Title: Is our Solar System Unique? A Holistic View of Exoplanet Demographics
Abstract: The Kepler and K2 missions blessed the community with a plethora of planet transit detections which enabled studies of exoplanet size demographics. Much of the recent progress in this field is driven by improved characterization of the stellar hosts. Our group recently used precise radius measurements from the California-Kepler Survey (CKS)to detect a gap in the distribution of planet radii. The paucity of planets with sizes between 1.5 and 2.0 Earth radii supports the emerging picture that close-in planets smaller than Neptune are composed of small, rocky cores enveloped by varying amounts of low-density gas that determine their total sizes. This result demonstrated the value of precise and homogeneous stellar parameters. I will discuss implications of the radius distribution and our ongoing and complimentary work to measure the frequency of giant planets orbiting well beyond the snow line. The occurrence of close-in planets from Kepler combined with the latest results from long-baseline radial velocity surveys allow us to construct a comprehensive picture of planetary system architectures spanning three orders of magnitude in orbital separation and planet mass.

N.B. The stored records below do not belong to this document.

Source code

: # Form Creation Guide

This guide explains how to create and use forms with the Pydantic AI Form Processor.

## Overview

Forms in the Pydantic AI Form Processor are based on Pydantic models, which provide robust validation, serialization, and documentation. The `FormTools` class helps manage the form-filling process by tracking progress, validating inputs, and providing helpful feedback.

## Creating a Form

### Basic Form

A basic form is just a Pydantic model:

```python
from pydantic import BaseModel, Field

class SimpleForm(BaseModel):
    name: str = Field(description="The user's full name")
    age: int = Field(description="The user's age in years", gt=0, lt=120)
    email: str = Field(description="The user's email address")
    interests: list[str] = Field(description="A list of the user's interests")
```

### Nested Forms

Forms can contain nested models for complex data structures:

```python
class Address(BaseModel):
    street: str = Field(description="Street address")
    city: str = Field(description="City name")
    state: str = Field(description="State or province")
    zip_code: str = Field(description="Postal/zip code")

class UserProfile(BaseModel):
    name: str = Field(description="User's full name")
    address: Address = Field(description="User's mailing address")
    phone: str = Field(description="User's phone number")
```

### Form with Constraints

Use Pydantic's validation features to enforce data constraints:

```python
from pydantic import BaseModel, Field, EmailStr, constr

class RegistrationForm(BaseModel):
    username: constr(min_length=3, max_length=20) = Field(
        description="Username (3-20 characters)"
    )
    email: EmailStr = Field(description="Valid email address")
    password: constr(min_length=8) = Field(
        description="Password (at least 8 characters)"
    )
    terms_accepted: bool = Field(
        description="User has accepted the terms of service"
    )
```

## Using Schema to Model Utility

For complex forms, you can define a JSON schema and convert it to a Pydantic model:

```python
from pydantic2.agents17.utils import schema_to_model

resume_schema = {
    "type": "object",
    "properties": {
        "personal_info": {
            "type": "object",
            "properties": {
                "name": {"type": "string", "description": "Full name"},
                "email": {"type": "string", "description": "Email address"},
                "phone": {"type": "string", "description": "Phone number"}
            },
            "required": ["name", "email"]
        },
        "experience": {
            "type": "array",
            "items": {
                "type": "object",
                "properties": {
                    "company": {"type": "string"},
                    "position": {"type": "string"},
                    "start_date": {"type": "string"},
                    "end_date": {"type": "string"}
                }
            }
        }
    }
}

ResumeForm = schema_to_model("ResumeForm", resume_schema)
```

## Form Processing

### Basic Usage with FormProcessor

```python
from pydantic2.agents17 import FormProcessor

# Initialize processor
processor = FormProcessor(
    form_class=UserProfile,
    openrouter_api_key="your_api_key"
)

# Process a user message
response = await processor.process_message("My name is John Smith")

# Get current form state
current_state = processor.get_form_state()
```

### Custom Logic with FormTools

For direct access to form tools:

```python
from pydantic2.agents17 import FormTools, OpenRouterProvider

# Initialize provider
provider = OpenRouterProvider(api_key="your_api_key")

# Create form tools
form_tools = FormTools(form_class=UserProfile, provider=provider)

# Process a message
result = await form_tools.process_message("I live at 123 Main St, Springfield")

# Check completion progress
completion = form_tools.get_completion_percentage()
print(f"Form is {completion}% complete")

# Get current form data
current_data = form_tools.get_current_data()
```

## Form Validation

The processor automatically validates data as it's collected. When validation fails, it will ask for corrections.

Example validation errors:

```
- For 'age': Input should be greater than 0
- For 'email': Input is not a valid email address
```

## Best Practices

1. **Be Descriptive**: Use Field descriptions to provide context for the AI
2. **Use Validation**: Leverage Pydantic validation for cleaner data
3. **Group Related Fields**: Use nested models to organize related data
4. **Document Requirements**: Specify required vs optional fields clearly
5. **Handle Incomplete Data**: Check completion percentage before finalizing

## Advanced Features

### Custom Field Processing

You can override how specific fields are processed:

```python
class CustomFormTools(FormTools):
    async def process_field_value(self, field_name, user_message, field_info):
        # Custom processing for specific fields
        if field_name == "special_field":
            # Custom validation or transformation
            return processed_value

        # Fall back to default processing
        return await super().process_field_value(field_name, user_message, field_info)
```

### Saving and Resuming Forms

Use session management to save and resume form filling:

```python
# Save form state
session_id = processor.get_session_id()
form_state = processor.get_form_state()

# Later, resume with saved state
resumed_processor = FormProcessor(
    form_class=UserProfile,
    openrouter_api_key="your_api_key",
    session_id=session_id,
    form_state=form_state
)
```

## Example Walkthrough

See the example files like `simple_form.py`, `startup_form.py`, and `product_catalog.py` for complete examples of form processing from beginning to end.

Short Bio: Professor Fulton is currently a research scientist at the NASA Exoplanet Science Institute (NExSCl) and the NN-EXPLORE project scientist. He obtained M.S. and PhD degrees in astronomy from the University of Hawaii at Manoa and a B.S. in Physics from the University of California, Santa Barbara. He specializes in the detection and characterization of planets orbiting stars other than our sun using Doppler Spectroscopy.